Hello dear readers! This is me. I am still here. And I have now returned from the underworld of PhD writing that had accosted me for a while. I do apologize for my absence and will make more effort to give you my full attention in the future. But what I’m really here to talk about is these amazing chocolate biscuits.
These are biscuits folks. Not cookies. They’re thin and snappy, hence the name. They are not soft in the middle. And they are so full of chocolate it will make you weep. Yes, I said it. Weep. In short, they are the kind of biscuit to make when the world stresses you out and you want to curl into a small ball and weep. These biscuits give you license to do so.
These are adapted from Tea with Bea. You may remember, and here is the link if you don’t, that I few months ago I visited Bea’s of Bloomsbury in fabulous London town. The Princess and I went just after Thanksgiving and so I got the full works of Thanksgiving dinner followed by pumpkin pie. It was amazing. The book is amazing too. It full of the kind of cake, biscuits and slices that inspire you to actually get into the kitchen (as opposed to drooling uncontrollably on the pages but never taking any action). The cakes look particularly inspirational (watch this space for vanilla cake which I’m going to make next week…) but these cookies were on my mind last week and I eventually found time to make them on Tuesday afternoon. This was strategic because I had class on Wednesday and therefore had willing biscuit consumers at my beck and call. I love all things sweet but even I can’t manage an entire batch of these biscuits. It took me most of the afternoon and evening to bake them but that is because I have the world’s tiniest oven and on top of that, I ran out of baking paper so I was chilling the biscuits in the fridge, then baking them off and allowing them to cool before placing them on the bread board and then spooning more dollops onto the baking paper to chill and so on and so forth for hours. It won’t take you that long because you will be organized and have multitudes of baking paper and more than one baking tray and space in both fridge and oven for at least two trays. I say this because that is what I fantasize about having. (It’s the small things.)

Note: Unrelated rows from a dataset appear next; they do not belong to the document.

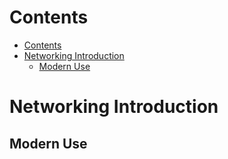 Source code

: 

# Contents
- [Contents](#contents)
- [Networking Introduction](#networking-introduction)
  - [Modern Use](#modern-use)

# Networking Introduction
## Modern Use
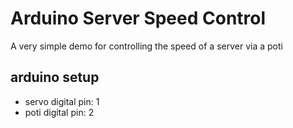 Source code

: # Arduino Server Speed Control

A very simple demo for controlling the speed of a server via a poti

## arduino setup

- servo digital pin: 1
- poti digital pin: 2
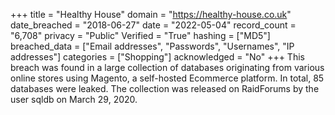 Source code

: +++
title = "Healthy House"
domain = "https://healthy-house.co.uk"
date_breached = "2018-06-27"
date = "2022-05-04"
record_count = "6,708"
privacy = "Public"
Verified = "True"
hashing = ["MD5"]
breached_data = ["Email addresses", "Passwords", "Usernames", "IP addresses"]
categories = ["Shopping"]
acknowledged = "No"
+++
This breach was found in a large collection of databases originating from various online stores using Magento, a self-hosted Ecommerce platform. In total, 85 databases were leaked. The collection was released on RaidForums by the user sqldb on March 29, 2020.
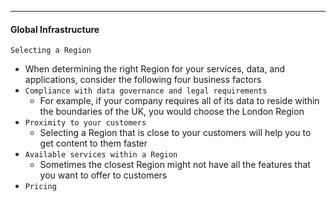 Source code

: ***
#### Global Infrastructure

`Selecting a Region`
* When determining the right Region for your services, data, and applications, consider the following four business factors
* `Compliance with data governance and legal requirements`
	* For example, if your company requires all of its data to reside within the boundaries of the UK, you would choose the London Region
* `Proximity to your customers`
	* Selecting a Region that is close to your customers will help you to get content to them faster
* `Available services within a Region`
	* Sometimes the closest Region might not have all the features that you want to offer to customers
* `Pricing`

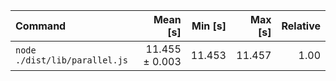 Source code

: | Command | Mean [s] | Min [s] | Max [s] | Relative |
|:---|---:|---:|---:|---:|
| `node ./dist/lib/parallel.js` | 11.455 ± 0.003 | 11.453 | 11.457 | 1.00 |
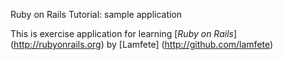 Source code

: Ruby on Rails Tutorial: sample application

This is exercise application 
for learning [*Ruby on Rails*] (http://rubyonrails.org)
by [Lamfete] (http://github.com/lamfete)
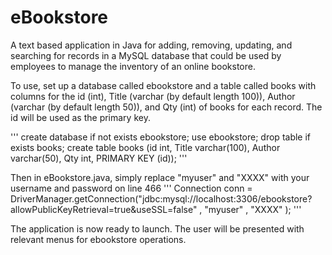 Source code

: # eBookstore
A text based application in Java for adding, removing, updating, and searching for records in 
a MySQL database that could be used by employees to manage the inventory of an online bookstore.

To use, set up a database called ebookstore and a table called books with columns for the id (int),
Title (varchar (by default length 100)), Author (varchar (by default length 50)), and Qty (int) of
books for each record. The id will be used as the primary key.

'''
create database if not exists ebookstore;
use ebookstore;
drop table if exists books;
create table books (id int, Title varchar(100), Author varchar(50), Qty int, PRIMARY KEY (id));
'''

Then in eBookstore.java, simply replace "myuser" and "XXXX" with your username and password on line 466
'''
Connection conn = DriverManager.getConnection("jdbc:mysql://localhost:3306/ebookstore?allowPublicKeyRetrieval=true&useSSL=false" , "myuser" , "XXXX" );
'''

The application is now ready to launch. The user will be presented with relevant menus for ebookstore operations. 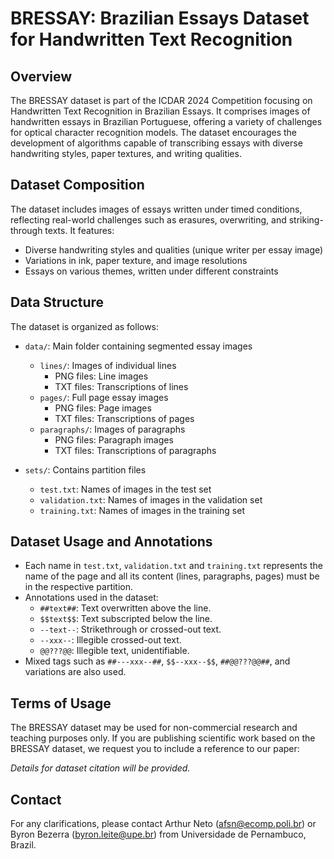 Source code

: # BRESSAY: Brazilian Essays Dataset for Handwritten Text Recognition

## Overview

The BRESSAY dataset is part of the ICDAR 2024 Competition focusing on Handwritten Text Recognition in Brazilian Essays. It comprises images of handwritten essays in Brazilian Portuguese, offering a variety of challenges for optical character recognition models. The dataset encourages the development of algorithms capable of transcribing essays with diverse handwriting styles, paper textures, and writing qualities.

## Dataset Composition

The dataset includes images of essays written under timed conditions, reflecting real-world challenges such as erasures, overwriting, and striking-through texts. It features:
- Diverse handwriting styles and qualities (unique writer per essay image)
- Variations in ink, paper texture, and image resolutions
- Essays on various themes, written under different constraints

## Data Structure

The dataset is organized as follows:

- `data/`: Main folder containing segmented essay images
  - `lines/`: Images of individual lines
    - PNG files: Line images
    - TXT files: Transcriptions of lines
  - `pages/`: Full page essay images
    - PNG files: Page images
    - TXT files: Transcriptions of pages
  - `paragraphs/`: Images of paragraphs
    - PNG files: Paragraph images
    - TXT files: Transcriptions of paragraphs

- `sets/`: Contains partition files
  - `test.txt`: Names of images in the test set
  - `validation.txt`: Names of images in the validation set
  - `training.txt`: Names of images in the training set

## Dataset Usage and Annotations

- Each name in `test.txt`, `validation.txt` and `training.txt` represents the name of the page and all its content (lines, paragraphs, pages) must be in the respective partition.
- Annotations used in the dataset:
  - `##text##`: Text overwritten above the line.
  - `$$text$$`: Text subscripted below the line.
  - `--text--`: Strikethrough or crossed-out text.
  - `--xxx--`: Illegible crossed-out text.
  - `@@???@@`: Illegible text, unidentifiable.
- Mixed tags such as `##---xxx--##`, `$$--xxx--$$`, `##@@???@@##`, and variations are also used.

## Terms of Usage

The BRESSAY dataset may be used for non-commercial research and teaching purposes only. If you are publishing scientific work based on the BRESSAY dataset, we request you to include a reference to our paper:

*Details for dataset citation will be provided.*

## Contact

For any clarifications, please contact Arthur Neto (afsn@ecomp.poli.br) or Byron Bezerra (byron.leite@upe.br) from Universidade de Pernambuco, Brazil.
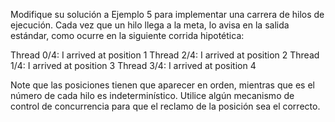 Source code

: Modifique su solución a Ejemplo 5 para implementar una carrera de hilos de ejecución. Cada vez que un hilo llega a la meta, lo avisa en la salida estándar, como ocurre en la siguiente corrida hipotética:

Thread 0/4: I arrived at position 1
Thread 2/4: I arrived at position 2
Thread 1/4: I arrived at position 3
Thread 3/4: I arrived at position 4

Note que las posiciones tienen que aparecer en orden, mientras que es el número de cada hilo es indeterminístico. Utilice algún mecanismo de control de concurrencia para que el reclamo de la posición sea el correcto. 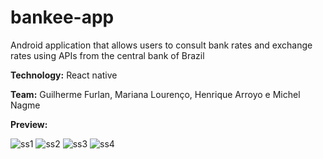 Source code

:# bankee-app
Android application that allows users to consult bank rates and exchange rates using APIs from the central bank of Brazil

**Technology:** React native

**Team:** Guilherme Furlan, Mariana Lourenço, Henrique Arroyo e Michel Nagme

**Preview:**

![ss1](https://user-images.githubusercontent.com/15869299/130442757-8abe587a-1b5b-45a9-b109-bdc8cb2f50b6.png)
![ss2](https://user-images.githubusercontent.com/15869299/130442762-4f7dd317-5903-4669-be20-c5c0a4d9bc39.png)
![ss3](https://user-images.githubusercontent.com/15869299/130442763-7e3ebf20-3578-4a23-88ec-cdf5cb66359d.png)
![ss4](https://user-images.githubusercontent.com/15869299/130442766-a122d489-1cc9-4626-914c-0cbd102004ab.png)

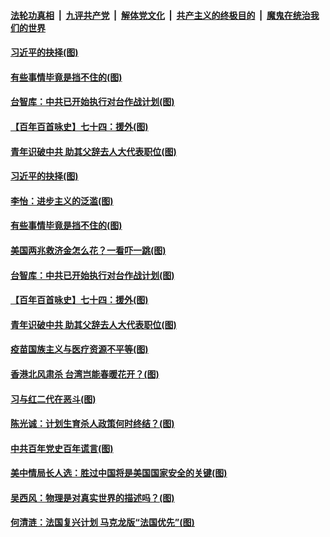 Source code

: ####  [法轮功真相](../../../../basic/blob/master/README.md?t=02271531) &nbsp;|&nbsp; [九评共产党](../../../../9ping.md/blob/master/README.md?t=02271531) &nbsp;|&nbsp; [解体党文化](../../../../jtdwh.md/blob/master/README.md?t=02271531)  &nbsp;|&nbsp; [共产主义的终极目的](../../../../gczydzjmd.md/blob/master/README.md?t=02271531) &nbsp;|&nbsp; [魔鬼在统治我们的世界](../../../../mgztzwmdsj.md/blob/master/README.md?t=02271531) 

#### [习近平的抉择(图)](../pages/p4/963864.md?t=02271531) 

#### [有些事情毕竟是挡不住的(图)](../pages/p4/963862.md?t=02271531) 

#### [台智库：中共已开始执行对台作战计划(图)](../pages/p4/963858.md?t=02271531) 

#### [【百年百首咏史】七十四：援外(图)](../pages/p4/963863.md?t=02271531) 

#### [青年识破中共 助其父辞去人大代表职位(图)](../pages/p4/963776.md?t=02271531) 


#### [习近平的抉择(图)](../pages/p4/963864.md?t=02271531) 

#### [李怡：进步主义的泛滥(图)](../pages/p4/963859.md?t=02271531) 

#### [有些事情毕竟是挡不住的(图)](../pages/p4/963862.md?t=02271531) 

#### [美国两兆救济金怎么花？一看吓一跳(图)](../pages/p4/963772.md?t=02271531) 

#### [台智库：中共已开始执行对台作战计划(图)](../pages/p4/963858.md?t=02271531) 

#### [【百年百首咏史】七十四：援外(图)](../pages/p4/963863.md?t=02271531) 



#### [青年识破中共 助其父辞去人大代表职位(图)](../pages/p4/963776.md?t=02271531) 


#### [疫苗国族主义与医疗资源不平等(图)](../pages/p4/963770.md?t=02271531) 

#### [香港北风肃杀 台湾岂能春暖花开？(图)](../pages/p4/963765.md?t=02271531) 

#### [习与红二代在恶斗(图)](../pages/p4/963766.md?t=02271531) 

#### [陈光诚：计划生育杀人政策何时终结？(图)](../pages/p4/963755.md?t=02271531) 

#### [中共百年党史百年谎言(图)](../pages/p4/963753.md?t=02271531) 

#### [美中情局长人选：胜过中国将是美国国家安全的关键(图)](../pages/p4/963708.md?t=02271531) 


#### [吴西风：物理是对真实世界的描述吗？(图)](../pages/p4/963705.md?t=02271531) 


#### [何清涟：法国复兴计划 马克龙版“法国优先”(图)](../pages/p4/963669.md?t=02271531)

I digress. I changed up the sugars in this recipe. I only had 60g of soft brown sugar to hand so I used that and more caster sugar than the original recipe calls for. I also only used 225g of dark chocolate, again because that is what was in the cupboard. Also, don’t skimp on the chocolate quality here. Chocolate is the predominant taste in these biscuits and it needs to be good quality – between 62% and 70%. Just don’t use 85% because that is for savoury cooking and will make your biscuits unbelievably bitter. The recipe suggests scooping the dough out with an ice-cream scoop but my ice-cream scoop is clearly more substantial and makes giant biscuits. I used two teaspoons and because of the way the dough melts down in the oven, this worked fine. Just make sure to leave enough space between dough lumps because these biscuits spread in a rather violent way. I did 8 to a round tray after my first attempt with 10 led to me pulling apart weird square biscuit shapes. This made loads of biscuits, about 30 at least.

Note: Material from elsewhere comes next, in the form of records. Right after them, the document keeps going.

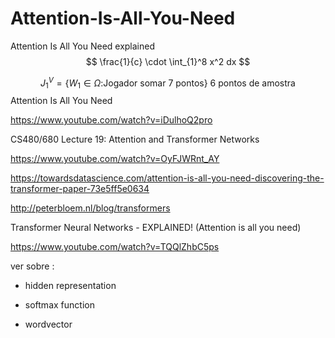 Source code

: # Attention-Is-All-You-Need
Attention Is All You Need explained
$$
\frac{1}{c} \cdot \int_{1}^8 x^2 dx 
$$

$$
J_{1}^{V}=\left\{W_{1} \in \Omega:\right. \text{Jogador somar 7 pontos}\} \text{ 6 pontos de amostra}
$$
Attention Is All You Need

https://www.youtube.com/watch?v=iDulhoQ2pro

CS480/680 Lecture 19: Attention and Transformer Networks

https://www.youtube.com/watch?v=OyFJWRnt_AY

https://towardsdatascience.com/attention-is-all-you-need-discovering-the-transformer-paper-73e5ff5e0634

http://peterbloem.nl/blog/transformers



Transformer Neural Networks - EXPLAINED! (Attention is all you need)

https://www.youtube.com/watch?v=TQQlZhbC5ps

ver sobre :

- hidden representation

- softmax function

- wordvector

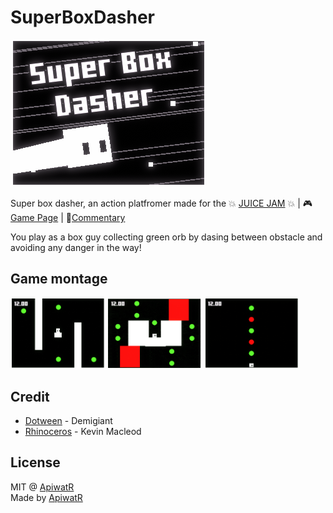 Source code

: # SuperBoxDasher
![](https://github.com/sand32848/SuperBoxDasher/blob/master/GifDemo/UYKjqN.gif)

Super box dasher, an action platfromer made for the 💥 [JUICE JAM](https://itch.io/jam/gdb-juice-jam) 💥 | 🎮[Game Page](https://capbearz.itch.io/super-box-dasher) | 📖[Commentary](https://apiwatr.wixsite.com/portfolio/post/super-box-dasher-independent)

You play as a box guy collecting green orb by dasing between obstacle and avoiding any danger in the way!

## Game montage

<p float="left">
<img src="https://github.com/sand32848/SuperBoxDasher/blob/master/GifDemo/0ByPMZ.gif" width="30%" />
<img src="https://github.com/sand32848/SuperBoxDasher/blob/master/GifDemo/cfN7sl.gif" width="30%" />
<img src="https://github.com/sand32848/SuperBoxDasher/blob/master/GifDemo/Eqtwwv.gif" width="30%" />
</p>

## Credit
* [Dotween](http://dotween.demigiant.com/index.php) - Demigiant
* [Rhinoceros](https://incompetech.com/wordpress/2015/06/rhinoceros/) - Kevin Macleod

## License
MIT @ [ApiwatR](https://github.com/sand32848)
<br>Made by [ApiwatR](https://github.com/sand32848)
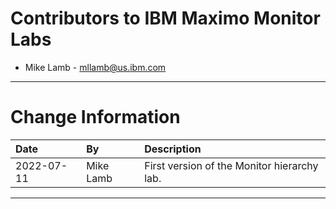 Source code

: 
# Contributors to IBM Maximo Monitor Labs

- Mike Lamb - <mllamb@us.ibm.com>

---

# Change Information

|Date     |By             | Description                                           |
|:--------|:--------------|:------------------------------------------------------|
|2022-07-11|Mike Lamb|First version of the Monitor hierarchy lab. |

---
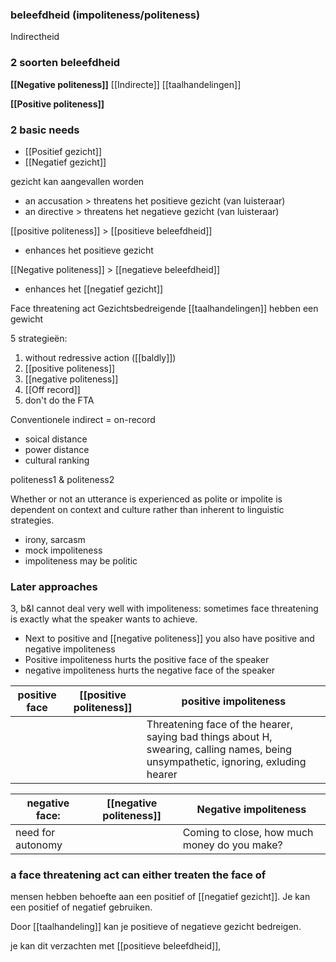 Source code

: ### beleefdheid (impoliteness/politeness)


Indirectheid

### 2 soorten beleefdheid
**[[Negative politeness]]**
[[Indirecte]] [[taalhandelingen]]

**[[Positive politeness]]**



### 2 basic needs
- [[Positief gezicht]]
- [[Negatief gezicht]]

gezicht kan aangevallen worden
- an accusation > threatens het positieve gezicht (van luisteraar)
- an directive > threatens het negatieve gezicht (van luisteraar)

[[positive politeness]] > [[positieve beleefdheid]]
- enhances het positieve gezicht

[[Negative politeness]] > [[negatieve beleefdheid]]
- enhances het [[negatief gezicht]]


Face threatening act
Gezichtsbedreigende [[taalhandelingen]] hebben een gewicht

5 strategieën:
1. without redressive action ([[baldly]])
2. [[positive politeness]]
3. [[negative politeness]]
4. [[Off record]]
5. don't do the FTA


Conventionele indirect = on-record

- soical distance
- power distance
- cultural ranking

politeness1 & politeness2

Whether or not an utterance is experienced as polite or impolite is dependent on context and culture rather than inherent to linguistic strategies.
- irony, sarcasm
- mock impoliteness
- impoliteness
may be politic


### Later approaches
3, b&l cannot deal very well with impoliteness: sometimes face threatening is exactly what the speaker wants to achieve.
- Next to positive and [[negative politeness]] you also have positive and negative impoliteness
- Positive impoliteness hurts the positive face of the speaker
- negative impoliteness hurts the negative face of the speaker


| positive face | [[positive politeness]] | positive impoliteness                                                                                                              |
| ------------- | ------------------- | ---------------------------------------------------------------------------------------------------------------------------------- |
|               |                     | Threatening face of the hearer, saying bad things about H, swearing, calling names, being unsympathetic, ignoring, exluding hearer | 


| negative face:    | [[negative politeness]]     | Negative impoliteness                        |
| ----------------- | --- | -------------------------------------------- |
| need for autonomy |     | Coming to close, how much money do you make? |

### a face threatening act can either treaten the face of 

mensen hebben behoefte aan een positief of [[negatief gezicht]]. Je kan een positief of negatief gebruiken. 

Door [[taalhandeling]] kan je positieve of negatieve gezicht bedreigen.

je kan dit verzachten met [[positieve beleefdheid]],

Snip Snap Chocolate Biscuits
Adapted from Tea with Bea
180g unsalted butter, softened
1/4 tsp salt
60g soft brown sugar
220g caster sugar
some vanilla extract
240g plain flour
1/4 tsp bicarb
1 tbsp milk
225g dark chocolate
In your darling standing mixer, or with an electric beater, beat the butter, salt and sugar until white and fluffy. If, like me, you have neither, beat the butter in a bowl using a spatula. Once the butter is malleable and soft, add in the sugars and salt. Beat as best you can until the mixture is slightly lightened. (Let’s be honest, no one has time to beat butter by hand until it turns white. Just give it a good mixing.)
Beat the egg and yolk together with some vanilla before adding to the butter mixture. Add in half the quantity of flour and mix before adding in the milk. Add in the rest of the flour as well as the bicarb and mix to form a dough. If doing this by hand at this stage it is in fact easier to use your hands. Finally chop the chocolate into pieces and add it to the dough.
Preheat the oven to 180C. Using two teaspoons, drop lumps of the dough on a baking tray lined with baking paper, allowing space for spreading. Place this in the fridge for 20 minutes then pop them straight in the oven. Bake for about 11 minutes. I noticed that 12 minutes made the biscuits quite dark. You won’t be able to do the thumb test so leave the biscuits to cool on the tray completely before storing or scoffing. Run your palate knife under the cookies to release them from the baking sheet.
I found that the cookies tended to stick if I didn’t do this first. Eat whilst warm or store in an airtight container for a week.